The answer should consist of every line of the material, repeated verbatim.
####################
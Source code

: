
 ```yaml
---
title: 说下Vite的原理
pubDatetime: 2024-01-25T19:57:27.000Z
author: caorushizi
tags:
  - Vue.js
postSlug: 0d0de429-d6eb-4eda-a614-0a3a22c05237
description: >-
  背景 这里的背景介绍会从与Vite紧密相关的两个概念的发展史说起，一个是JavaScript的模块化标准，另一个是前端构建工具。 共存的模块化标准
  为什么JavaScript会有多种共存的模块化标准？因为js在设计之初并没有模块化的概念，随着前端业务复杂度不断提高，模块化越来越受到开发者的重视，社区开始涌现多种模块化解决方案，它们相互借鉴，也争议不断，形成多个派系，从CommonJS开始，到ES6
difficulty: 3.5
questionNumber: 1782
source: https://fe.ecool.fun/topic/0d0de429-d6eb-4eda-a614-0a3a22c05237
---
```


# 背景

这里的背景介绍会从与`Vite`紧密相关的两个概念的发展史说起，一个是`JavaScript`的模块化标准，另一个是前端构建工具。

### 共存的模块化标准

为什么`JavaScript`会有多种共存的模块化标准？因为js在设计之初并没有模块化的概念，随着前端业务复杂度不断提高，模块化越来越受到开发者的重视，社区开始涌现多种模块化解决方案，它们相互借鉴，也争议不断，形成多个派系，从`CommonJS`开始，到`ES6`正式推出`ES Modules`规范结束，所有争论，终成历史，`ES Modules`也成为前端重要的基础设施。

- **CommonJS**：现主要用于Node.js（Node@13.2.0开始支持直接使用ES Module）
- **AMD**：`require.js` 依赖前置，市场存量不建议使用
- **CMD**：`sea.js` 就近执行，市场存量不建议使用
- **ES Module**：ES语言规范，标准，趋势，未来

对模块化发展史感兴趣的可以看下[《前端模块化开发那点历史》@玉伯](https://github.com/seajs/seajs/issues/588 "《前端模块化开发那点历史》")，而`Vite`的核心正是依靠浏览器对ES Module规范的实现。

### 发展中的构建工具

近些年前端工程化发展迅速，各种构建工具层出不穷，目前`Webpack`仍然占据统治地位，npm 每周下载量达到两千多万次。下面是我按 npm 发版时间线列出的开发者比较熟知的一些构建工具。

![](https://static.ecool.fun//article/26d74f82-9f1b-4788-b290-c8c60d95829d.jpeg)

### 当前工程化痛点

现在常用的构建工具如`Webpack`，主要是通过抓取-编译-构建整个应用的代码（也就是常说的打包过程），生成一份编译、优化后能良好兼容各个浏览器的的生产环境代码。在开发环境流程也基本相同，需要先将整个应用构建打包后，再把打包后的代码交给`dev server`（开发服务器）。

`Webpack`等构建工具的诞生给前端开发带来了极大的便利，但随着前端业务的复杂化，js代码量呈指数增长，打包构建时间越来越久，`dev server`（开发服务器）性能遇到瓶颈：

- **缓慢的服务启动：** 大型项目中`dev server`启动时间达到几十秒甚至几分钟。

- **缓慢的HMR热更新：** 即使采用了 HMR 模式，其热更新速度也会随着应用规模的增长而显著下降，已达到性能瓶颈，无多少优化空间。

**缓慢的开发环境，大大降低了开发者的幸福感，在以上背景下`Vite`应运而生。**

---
####################
=== ANSWER BOX ===
Source code

:
 ```yaml
---
title: 说下Vite的原理
pubDatetime: 2024-01-25T19:57:27.000Z
author: caorushizi
tags:
  - Vue.js
postSlug: 0d0de429-d6eb-4eda-a614-0a3a22c05237
description: >-
  背景 这里的背景介绍会从与Vite紧密相关的两个概念的发展史说起，一个是JavaScript的模块化标准，另一个是前端构建工具。 共存的模块化标准
  为什么JavaScript会有多种共存的模块化标准？因为js在设计之初并没有模块化的概念，随着前端业务复杂度不断提高，模块化越来越受到开发者的重视，社区开始涌现多种模块化解决方案，它们相互借鉴，也争议不断，形成多个派系，从CommonJS开始，到ES6
difficulty: 3.5
questionNumber: 1782
source: https://fe.ecool.fun/topic/0d0de429-d6eb-4eda-a614-0a3a22c05237
---
```


# 背景

这里的背景介绍会从与`Vite`紧密相关的两个概念的发展史说起，一个是`JavaScript`的模块化标准，另一个是前端构建工具。

### 共存的模块化标准

为什么`JavaScript`会有多种共存的模块化标准？因为js在设计之初并没有模块化的概念，随着前端业务复杂度不断提高，模块化越来越受到开发者的重视，社区开始涌现多种模块化解决方案，它们相互借鉴，也争议不断，形成多个派系，从`CommonJS`开始，到`ES6`正式推出`ES Modules`规范结束，所有争论，终成历史，`ES Modules`也成为前端重要的基础设施。

- **CommonJS**：现主要用于Node.js（Node@13.2.0开始支持直接使用ES Module）
- **AMD**：`require.js` 依赖前置，市场存量不建议使用
- **CMD**：`sea.js` 就近执行，市场存量不建议使用
- **ES Module**：ES语言规范，标准，趋势，未来

对模块化发展史感兴趣的可以看下[《前端模块化开发那点历史》@玉伯](https://github.com/seajs/seajs/issues/588 "《前端模块化开发那点历史》")，而`Vite`的核心正是依靠浏览器对ES Module规范的实现。

### 发展中的构建工具

近些年前端工程化发展迅速，各种构建工具层出不穷，目前`Webpack`仍然占据统治地位，npm 每周下载量达到两千多万次。下面是我按 npm 发版时间线列出的开发者比较熟知的一些构建工具。

![](https://static.ecool.fun//article/26d74f82-9f1b-4788-b290-c8c60d95829d.jpeg)

### 当前工程化痛点

现在常用的构建工具如`Webpack`，主要是通过抓取-编译-构建整个应用的代码（也就是常说的打包过程），生成一份编译、优化后能良好兼容各个浏览器的的生产环境代码。在开发环境流程也基本相同，需要先将整个应用构建打包后，再把打包后的代码交给`dev server`（开发服务器）。

`Webpack`等构建工具的诞生给前端开发带来了极大的便利，但随着前端业务的复杂化，js代码量呈指数增长，打包构建时间越来越久，`dev server`（开发服务器）性能遇到瓶颈：

- **缓慢的服务启动：** 大型项目中`dev server`启动时间达到几十秒甚至几分钟。

- **缓慢的HMR热更新：** 即使采用了 HMR 模式，其热更新速度也会随着应用规模的增长而显著下降，已达到性能瓶颈，无多少优化空间。

**缓慢的开发环境，大大降低了开发者的幸福感，在以上背景下`Vite`应运而生。**

---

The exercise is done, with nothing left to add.